Pictures paired with source code

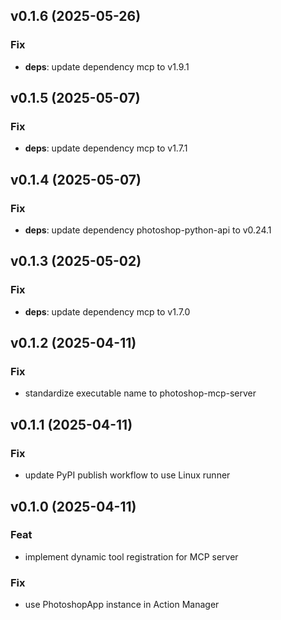 ## v0.1.6 (2025-05-26)

### Fix

- **deps**: update dependency mcp to v1.9.1

## v0.1.5 (2025-05-07)

### Fix

- **deps**: update dependency mcp to v1.7.1

## v0.1.4 (2025-05-07)

### Fix

- **deps**: update dependency photoshop-python-api to v0.24.1

## v0.1.3 (2025-05-02)

### Fix

- **deps**: update dependency mcp to v1.7.0

## v0.1.2 (2025-04-11)

### Fix

- standardize executable name to photoshop-mcp-server

## v0.1.1 (2025-04-11)

### Fix

- update PyPI publish workflow to use Linux runner

## v0.1.0 (2025-04-11)

### Feat

- implement dynamic tool registration for MCP server

### Fix

- use PhotoshopApp instance in Action Manager
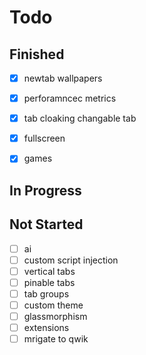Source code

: # Todo

## Finished

- [x] newtab wallpapers
- [x] perforamncec metrics
- [x] tab cloaking changable tab
- [x] fullscreen
- [x] games


## In Progress


## Not Started

- [ ] ai
- [ ] custom script injection
- [ ] vertical tabs
- [ ] pinable tabs
- [ ] tab groups
- [ ] custom theme
- [ ] glassmorphism
- [ ] extensions
- [ ] mrigate to qwik
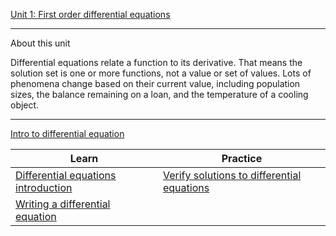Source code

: 
[Unit 1: First order differential equations](https://www.khanacademy.org/math/differential-equations/first-order-differential-equations)

---

About this unit

Differential equations relate a function to its derivative. That means the solution set is one or more functions, not a value or set of values. Lots of phenomena change based on their current value, including population sizes, the balance remaining on a loan, and the temperature of a cooling object.

--- 

[Intro to differential equation](https://www.khanacademy.org/math/differential-equations/first-order-differential-equations/differential-equations-intro/v/differential-equation-introduction)

| Learn | Practice |
|-|-|
| [Differential equations introduction](Differential%20equations%20introduction) | [Verify solutions to differential equations](Verify%20solutions%20to%20differential%20equations) |
| [Writing a differential equation](Writing%20a%20differential%20equation) | |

• _What you should do_
Look for the word "order" in the data, then return every line that contains it.

• _Problem solution_
[Unit 1: First order differential equations](https://www.khanacademy.org/math/differential-equations/first-order-differential-equations)
[Intro to differential equation](https://www.khanacademy.org/math/differential-equations/first-order-differential-equations/differential-equations-intro/v/differential-equation-introduction)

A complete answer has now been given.